From a personal point of view, I would never reverse-feed any transformer, sure, distribution transformers
you "may" get away with, but you need to realise that the transformer will need to be de-rated,
by a certain factor, I can't off-hand tell you what that is, as they are all application-specific.
It could something as low as 65% or as high as 85%, this de-rating factor needs to be taken into account.

If it were me doing this job, I would wait and get the correct unit for the job.
I don't want to come across as some sort of an (expletive), but all of this should have been worked out
in the original planning stages to procure the right equipment, before the job even started.
I see this time and time again over here, involve so-called "engineers" that couldn't plan their way out of
a wet paper bag.

Joined: Sep 2003
Posts: 650
Hi Trumpy,

Please note that this thread is almost 2 years old....

In any case, there are two different and important aspects of 'reverse feeding' a transformer. One is which way power is flowing, the other is which side of the transformer is 'primary'.
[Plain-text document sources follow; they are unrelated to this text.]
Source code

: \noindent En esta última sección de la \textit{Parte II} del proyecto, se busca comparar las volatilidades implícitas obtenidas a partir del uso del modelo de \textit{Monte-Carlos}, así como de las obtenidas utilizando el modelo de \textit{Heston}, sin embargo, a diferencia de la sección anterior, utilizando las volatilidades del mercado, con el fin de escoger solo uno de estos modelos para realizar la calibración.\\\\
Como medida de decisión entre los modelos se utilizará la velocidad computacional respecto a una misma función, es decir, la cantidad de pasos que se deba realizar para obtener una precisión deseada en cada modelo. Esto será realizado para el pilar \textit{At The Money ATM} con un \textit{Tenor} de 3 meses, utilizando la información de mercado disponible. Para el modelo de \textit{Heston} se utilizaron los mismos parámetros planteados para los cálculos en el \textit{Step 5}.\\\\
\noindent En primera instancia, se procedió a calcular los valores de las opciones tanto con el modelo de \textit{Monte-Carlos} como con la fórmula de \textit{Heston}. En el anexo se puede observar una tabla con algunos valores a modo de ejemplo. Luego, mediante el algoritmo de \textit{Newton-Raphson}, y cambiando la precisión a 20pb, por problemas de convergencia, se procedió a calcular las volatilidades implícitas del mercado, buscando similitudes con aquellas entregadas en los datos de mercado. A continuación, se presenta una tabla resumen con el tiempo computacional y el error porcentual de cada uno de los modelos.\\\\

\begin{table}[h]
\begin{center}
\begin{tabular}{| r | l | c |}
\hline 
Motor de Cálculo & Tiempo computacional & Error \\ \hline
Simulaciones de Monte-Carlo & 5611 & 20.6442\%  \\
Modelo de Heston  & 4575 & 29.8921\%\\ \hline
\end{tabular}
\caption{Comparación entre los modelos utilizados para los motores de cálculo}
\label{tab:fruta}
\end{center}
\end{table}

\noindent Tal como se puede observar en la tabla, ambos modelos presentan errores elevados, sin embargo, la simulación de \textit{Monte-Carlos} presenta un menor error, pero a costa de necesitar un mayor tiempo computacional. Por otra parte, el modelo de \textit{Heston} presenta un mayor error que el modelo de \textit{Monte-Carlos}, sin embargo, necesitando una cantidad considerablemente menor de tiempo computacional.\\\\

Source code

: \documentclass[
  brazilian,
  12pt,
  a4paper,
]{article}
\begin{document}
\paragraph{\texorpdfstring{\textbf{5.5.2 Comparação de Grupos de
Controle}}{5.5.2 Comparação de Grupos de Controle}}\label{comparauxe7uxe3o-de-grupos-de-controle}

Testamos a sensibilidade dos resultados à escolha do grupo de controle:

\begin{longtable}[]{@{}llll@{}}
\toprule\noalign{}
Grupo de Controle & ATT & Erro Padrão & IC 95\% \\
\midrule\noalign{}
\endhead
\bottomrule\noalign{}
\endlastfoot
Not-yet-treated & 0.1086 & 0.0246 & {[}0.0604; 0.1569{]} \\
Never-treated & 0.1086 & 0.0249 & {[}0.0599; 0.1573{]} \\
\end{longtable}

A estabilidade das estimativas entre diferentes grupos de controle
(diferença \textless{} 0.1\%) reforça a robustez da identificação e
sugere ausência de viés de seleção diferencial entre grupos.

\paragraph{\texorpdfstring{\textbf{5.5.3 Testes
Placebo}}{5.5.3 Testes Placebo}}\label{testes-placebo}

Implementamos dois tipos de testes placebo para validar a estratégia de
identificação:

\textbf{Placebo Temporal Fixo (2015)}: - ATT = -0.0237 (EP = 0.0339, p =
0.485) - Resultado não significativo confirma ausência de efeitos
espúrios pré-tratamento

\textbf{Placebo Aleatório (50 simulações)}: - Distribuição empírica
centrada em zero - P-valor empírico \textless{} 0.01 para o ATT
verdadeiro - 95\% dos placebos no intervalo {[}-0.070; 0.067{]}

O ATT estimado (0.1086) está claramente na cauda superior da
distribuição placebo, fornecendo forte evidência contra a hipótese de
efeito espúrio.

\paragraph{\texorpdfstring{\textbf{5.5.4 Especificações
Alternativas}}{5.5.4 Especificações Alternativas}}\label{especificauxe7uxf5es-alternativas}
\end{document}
In this application, the 'primary' of the transformer is the 208V delta side, connected to the utility service. The 208V side gets energized first, the 208V side sees the magnetizing inrush, and the 208V side will have the necessary 'taps' to adjust for variations in supply voltage versus the nominal 208V value, and the 208V side will be setting the magnetic flux level that the transformer is operating at (thus the need for taps on the 208V side).

The 208V side remains the primary even when the PV system is producing and power is flowing from the 480V side to the 208V side.

The PV inverters are not setting the voltage; they are responding to the voltage from the transformer.

So IMHO the normal 208V delta to 480/277V wye transformer is not being 'reverse fed' in this application. This transformer is a step up transformer with its utility supply connected on the 208V side. The fact that power is flowing from the 480V to the 208V side is no different than having a load with a power factor on the 480V side, where power flows from the 480V to 208V side for part of the AC cycle.

Now: if the PV system were operating in 'island mode' producing 480V 60Hz even with the transformer disconnected, and you were planning to connect the transformer after the 480V side was 'hot' then this would be reverse feeding.

There might be other reasons for using some sort of special PV rated transformer, eg. harmonic control, voltage regulation with reverse power flow, warm fuzzy feelings, 'effective grounding', etc. But with respect to the original question, a step up transformer is still being used as a step up transformer.